Нижегородский летописец добросовестно описал современный ему «храм искусства».
«Театр был невелик: в партере не больше 60 кресел и стульев, затем два яруса, считая и бенуар, занимали ложи, в третьем ярусе находилась галерея и выше раек… Зимой спектакли давались три раза в неделю, а в летнем театре на ярмарке каждый день… Купцы занимали ложи со всеми своими чадами и домочадцами, со съестными припасами и напитками, чтобы было чем заняться в антрактах. Некоторые из купцов в огромных лисьих шубах и валеных калошах прямо шли в первый ряд, где шубу подстилали под себя, а калоши ставили под кресла… Тут же, в самом театре, наверху помещались актеры в особых „нумерах“, очень тесных, и, как любили острить актеры, „с протекцией и продукцией“, потому что в них и крыши текли, и ветер продувал сквозь все щели… Заботливый Смольков иногда запирал свою труппу днем на замок, чтобы предохранить артистов от излишнего угощения и обеспечить вечерний спектакль…»
Но Смольков посягал не только на бытовую опеку. Бесправная, как в крепостном театре, труппа вынуждена была сносить и житейскую неустроенность, и унижение человеческого достоинства, и полное пренебрежение к самому искусству. Центр тяжести вечерних спектаклей перемещался на дивертисменты с куплетами, качучей и полькой. «Но особенно громкие рукоплескания с бесконечными требованиями повторений доставались на долю так называемых „международных“ дивертисментов. Выходил, например, немец в кургузых пестрых панталонах, в зеленом фраке, красном галстуке, с цилиндром на голове и пел: „У один у мушик один женушек биль, карошеньки, — эх!..“»
Чем больше исполнитель уродовал слова, тем веселее реагировал зал.

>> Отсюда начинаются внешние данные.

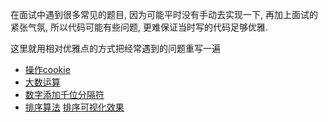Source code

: 
在面试中遇到很多常见的题目, 因为可能平时没有手动去实现一下, 再加上面试的紧张气氛, 所以代码可能有些问题, 更难保证当时写的代码足够优雅.

这里就用相对优雅点的方式把经常遇到的问题重写一遍


* [操作cookie](https://github.com/flfwzgl/practice/blob/master/%E6%93%8D%E4%BD%9Ccookie/cookie.js)
* [大数运算](https://github.com/flfwzgl/practice/blob/master/%E5%A4%A7%E6%95%B0%E8%BF%90%E7%AE%97/README.md)
* [数字添加千位分隔符](https://github.com/flfwzgl/practice/tree/master/%E6%95%B0%E5%AD%97%E6%B7%BB%E5%8A%A0%E5%8D%83%E4%BD%8D%E5%88%86%E9%9A%94%E5%8F%B7)
* [排序算法](https://github.com/flfwzgl/practice/blob/master/%E6%8E%92%E5%BA%8F%E7%AE%97%E6%B3%95/README.md) [排序可视化效果](https://flfwzgl.github.io/practice/%E6%8E%92%E5%BA%8F%E7%AE%97%E6%B3%95/sort.html)




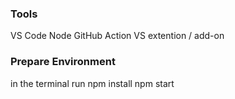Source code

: ### Tools
VS Code
Node
GitHub Action VS extention / add-on

### Prepare Environment
in the terminal run
npm install
npm start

В местах, где цензурность текста вызывала наибольшие сомнения, зрители смачно гоготали.
Нравилась иногда и мелодрама с убийствами, сгущенным нагромождением ужасов, отомщенным злодейством. В ней царствовали муж и жена Трусовы, считавшие хорошим тоном громкие завывания и аляповато эффектные жесты. Рабы провинциальных вкусов, они из пьесы в пьесу переносили одни и те же маски, одни бутафорские приемы, одни картонные страсти.
Но и этот жалкий театр казался Стрепетовой праздником.

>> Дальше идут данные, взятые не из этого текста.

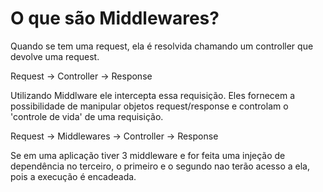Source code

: # O que são Middlewares?

Quando se tem uma request, ela é resolvida chamando um controller que devolve uma request.

Request -> Controller -> Response

Utilizando Middlware ele intercepta essa requisição. Eles fornecem a possibilidade de manipular objetos request/response e controlam o 'controle de vida' de uma requisição.

Request -> Middlewares -> Controller -> Response

Se em uma aplicação tiver 3 middleware e for feita uma injeção de dependência no terceiro, o primeiro e o segundo nao terão acesso a ela, pois a execução é encadeada.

День, когда ее брали на спектакль, с утра наполнялся счастливым предчувствием, волнующим предвкушением радости. Ей было семь лет, когда она впервые вышла на сцену в драме Соважа «Морской волк», неузнаваемо переделанной для русской сцены. Поля играла младшего из двух мальчиков (старшим был брат Ваня) и запомнила только, что ей завили волосы крупными кольцами и что во втором акте она стояла на коленках и молилась.
В этом не было ничего страшного, она молилась и дома. Мешало лишь, что госпожа Трусова часто целовала ее в лицо и длинный нос героини немилосердно клевал девочку в щеку. Она пыталась уклониться от этой процедуры, но помнила, что уйти со сцены или даже вырваться из рук Трусовой ей нельзя. Сценическая дисциплина побеждала еще бессознательно, но безотказно.
После «Морского волка» Стрепетова почувствовала себя в театре своей. Пыльный запах кулис стал ей мил и привычен. В театре она, по собственному определению, «забывала себя и весь мир». Любое впечатление повторялось потом в воспоминаниях с удвоенной силой. Она любила играть в театр и легко переходила от ощущения игры к воображенной ею реальности.
В одиннадцать лет девочка увидела «Отелло» с Айрой Олдриджем. Он надолго стал героем мечтаний и игр.
Об Олдридже Стрепетова запомнила все, до мельчайших деталей. И то, как он молча стоял и думал, и как зал, обычно шумливый, тоже молчал. И как Олдридж сказал на незнакомом языке первую фразу, и она прожгла что-то внутри. И как долго и горестно он смотрел на Дездемону, перед тем как кинулся душить ее.